Find every line in the material below with the string "Representation" and state how many there are, with no other text.

-------- Records supplied --------

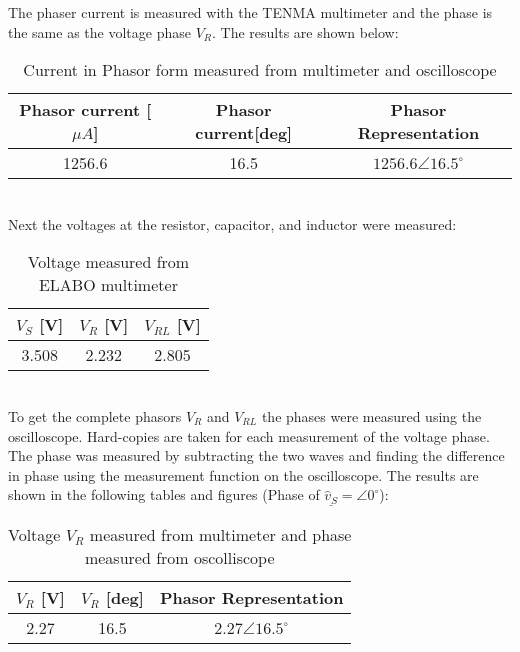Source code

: \documentclass[12pt]{report}
\begin{document}
\FloatBarrier %
The phaser current is measured with the TENMA multimeter and the phase is the same as the voltage phase $V_R$. The results are shown below:
\begin{table}[ht]
\centering
\begin{minipage}{0.8\linewidth}
\centering
\begin{tabular}{|c|c|c|}
\hline
\rowcolor{lightblue} Phasor current [$\mu A$] & Phasor current[deg] & Phasor Representation \\
\hline
1256.6 & 16.5 & $ 1256.6 \angle 16.5^\circ $  \\
\hline
\end{tabular}
\caption{Current in Phasor form measured from multimeter and oscilloscope}
\label{tab:example}
\end{minipage}
\end{table}\\
Next the voltages at the resistor, capacitor, and inductor were measured: 
\begin{table}[ht]
\centering
\begin{minipage}{0.8\linewidth}
\centering
\begin{tabular}{|c|c|c|}
\hline
\rowcolor{lightblue} $V_S $ [V] & $V_R $ [V] & $V_{RL}$  [V]\\
\hline
3.508 & 2.232 & 2.805 \\
\hline
\end{tabular}
\caption{Voltage measured from ELABO multimeter}
\label{tab:example}
\end{minipage}
\end{table}
\\
To get the complete phasors $V_R $ and $V_{RL} $ the phases were measured using the oscilloscope. Hard-copies are taken for each measurement of the voltage phase. The phase was measured by subtracting the two waves and finding the difference in phase using the measurement function on the oscilloscope. The results are shown in the following tables and figures (Phase of $\underline{\hat{v}_{S}} = \angle 0^\circ$):
\begin{table}[!ht]
\centering
\begin{minipage}{0.8\linewidth}
\centering
\begin{tabular}{|c|c|c|}
\hline
\rowcolor{lightblue} $V_R $ [V] & $V_R $ [deg] & Phasor Representation\\
\hline
2.27 & 16.5 &  $ 2.27 \angle 16.5^\circ $ \\
\hline
\end{tabular}
\caption{Voltage $V_R$ measured from multimeter and phase measured from oscolliscope}
\label{tab:example}
\end{minipage}
\end{table}
\end{document}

--------

Written reply -> 2